The expansion of Federal Reserve authority is almost as alarming as nationalizing the mortgage industry. While the bailout includes the typical reductions in the Federal Funds Rate and the Discount Rate, it also includes the unprecedented moves to auction off discount rate loans, accept mortgage-backed securities in exchange for the Fed’s Treasury Notes and the financing of J.P. Morgan’s takeover of Bear Sterns. In May, the Fed began to allow investment firms to draw emergency loans directly from the central bank, and in July, it began to allow Fannie Mae and Freddie Mac to do the same even though such lending privileges had traditionally been restricted to commercial banks that have been subject to stricter regulatory supervision. All of this is predictable given the repeal of Glass-Stegall, which expanded the bad business practices that now “require” an expansion of the bailout.

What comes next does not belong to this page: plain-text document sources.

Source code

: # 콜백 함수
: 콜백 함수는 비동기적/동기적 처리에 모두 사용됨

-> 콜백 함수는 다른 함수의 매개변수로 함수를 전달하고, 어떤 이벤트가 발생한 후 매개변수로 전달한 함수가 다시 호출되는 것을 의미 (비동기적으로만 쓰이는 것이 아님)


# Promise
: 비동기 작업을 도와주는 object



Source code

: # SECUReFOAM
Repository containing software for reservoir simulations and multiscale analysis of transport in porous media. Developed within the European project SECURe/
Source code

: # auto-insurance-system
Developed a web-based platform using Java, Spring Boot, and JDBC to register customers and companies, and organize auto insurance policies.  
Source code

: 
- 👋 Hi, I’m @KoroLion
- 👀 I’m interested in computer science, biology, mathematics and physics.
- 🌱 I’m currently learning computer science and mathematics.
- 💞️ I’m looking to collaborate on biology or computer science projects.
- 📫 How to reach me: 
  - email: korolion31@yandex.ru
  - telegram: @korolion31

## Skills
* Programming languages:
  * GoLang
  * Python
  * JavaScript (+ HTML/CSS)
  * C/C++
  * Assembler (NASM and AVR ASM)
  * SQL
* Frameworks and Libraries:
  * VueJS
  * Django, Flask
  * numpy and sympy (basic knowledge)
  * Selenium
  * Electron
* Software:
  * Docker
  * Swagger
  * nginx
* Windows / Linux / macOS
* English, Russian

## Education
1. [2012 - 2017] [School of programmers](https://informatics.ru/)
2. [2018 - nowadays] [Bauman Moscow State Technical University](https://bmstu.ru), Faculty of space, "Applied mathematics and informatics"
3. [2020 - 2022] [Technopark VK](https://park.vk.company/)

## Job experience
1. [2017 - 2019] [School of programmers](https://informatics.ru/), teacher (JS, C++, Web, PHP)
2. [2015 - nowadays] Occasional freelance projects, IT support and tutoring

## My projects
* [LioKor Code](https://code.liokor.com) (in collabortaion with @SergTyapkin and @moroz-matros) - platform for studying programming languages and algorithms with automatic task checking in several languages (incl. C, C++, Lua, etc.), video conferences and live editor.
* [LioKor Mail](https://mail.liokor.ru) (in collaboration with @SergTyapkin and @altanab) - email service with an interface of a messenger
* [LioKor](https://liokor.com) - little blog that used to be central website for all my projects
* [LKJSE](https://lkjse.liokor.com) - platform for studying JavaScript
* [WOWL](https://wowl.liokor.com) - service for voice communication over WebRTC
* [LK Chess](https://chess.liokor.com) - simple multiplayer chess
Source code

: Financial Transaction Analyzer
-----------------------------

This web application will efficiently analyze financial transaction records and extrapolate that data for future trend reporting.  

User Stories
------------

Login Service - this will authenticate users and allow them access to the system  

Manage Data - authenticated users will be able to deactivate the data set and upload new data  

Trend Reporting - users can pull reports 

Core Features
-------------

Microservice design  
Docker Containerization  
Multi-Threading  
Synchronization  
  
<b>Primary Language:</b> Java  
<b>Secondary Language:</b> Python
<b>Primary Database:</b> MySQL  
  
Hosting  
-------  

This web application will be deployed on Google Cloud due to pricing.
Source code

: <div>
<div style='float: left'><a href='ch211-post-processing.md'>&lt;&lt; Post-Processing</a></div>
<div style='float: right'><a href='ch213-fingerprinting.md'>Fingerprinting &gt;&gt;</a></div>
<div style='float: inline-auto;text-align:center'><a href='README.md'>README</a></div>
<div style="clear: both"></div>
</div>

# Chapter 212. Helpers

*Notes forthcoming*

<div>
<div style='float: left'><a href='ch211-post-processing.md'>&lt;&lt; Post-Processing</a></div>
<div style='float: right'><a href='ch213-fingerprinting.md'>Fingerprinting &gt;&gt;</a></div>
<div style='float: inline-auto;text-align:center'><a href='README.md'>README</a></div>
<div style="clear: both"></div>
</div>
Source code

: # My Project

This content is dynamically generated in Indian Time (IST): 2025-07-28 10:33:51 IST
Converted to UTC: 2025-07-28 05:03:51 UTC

But we see an even more insidious long-term economic problem, if that is imaginable. Moral hazard is endemic to this Bush-backed scheme to “relieve” an election-year economy. While the bill passed in late July does include some tighter regulation for the mortgage companies, it undeniably increases incentives for market participants — buyers and sellers — to engage in risky behavior. That is one of the products of financial socialism under a fiat monetary system — a system that mainly benefits wealthy lenders. Heads you win, tails you do not lose.

Further, every incentive by profit-seeking lenders and asset-poor buyers will be in place for a continuing or recurrent mortgage debacle. Financial institutions will not only have mercantile “protection” from the federal government in terms of regulations; they will become social arms of that government. While Democrats certainly facilitated these economic actions as fellow travelers, Republicans, most especially George W. Bush, acquiesced. (His only objection was a $4 billion grant to states and cities to “refurbish” foreclosed homes). The economic choice is clear: either maintain a fiat-money-creation system and reinstate the asset proscriptions of the Glass-Stegall Act or abandon or modify the existing system of money and banking altogether, possibly including elements of a gold standard. Without some basic alteration in rules, the entire economic system will continue to be at risk, as will America’s predominance in the world of finance.

[VIEW THIS ARTICLE ONLINE]

Notes

[1] Robert B. Ekelund and Mark Thornton, “Republican Redux,” Review: Milken Institute (Third Quarter, 2003): 5-7 and Robert B. Ekelund, “The Awful Truth about Republicans” (March 25, 2004).

[2] Don A. Rich, “The Real Cost of a Full Bailout” (August 22, 2008).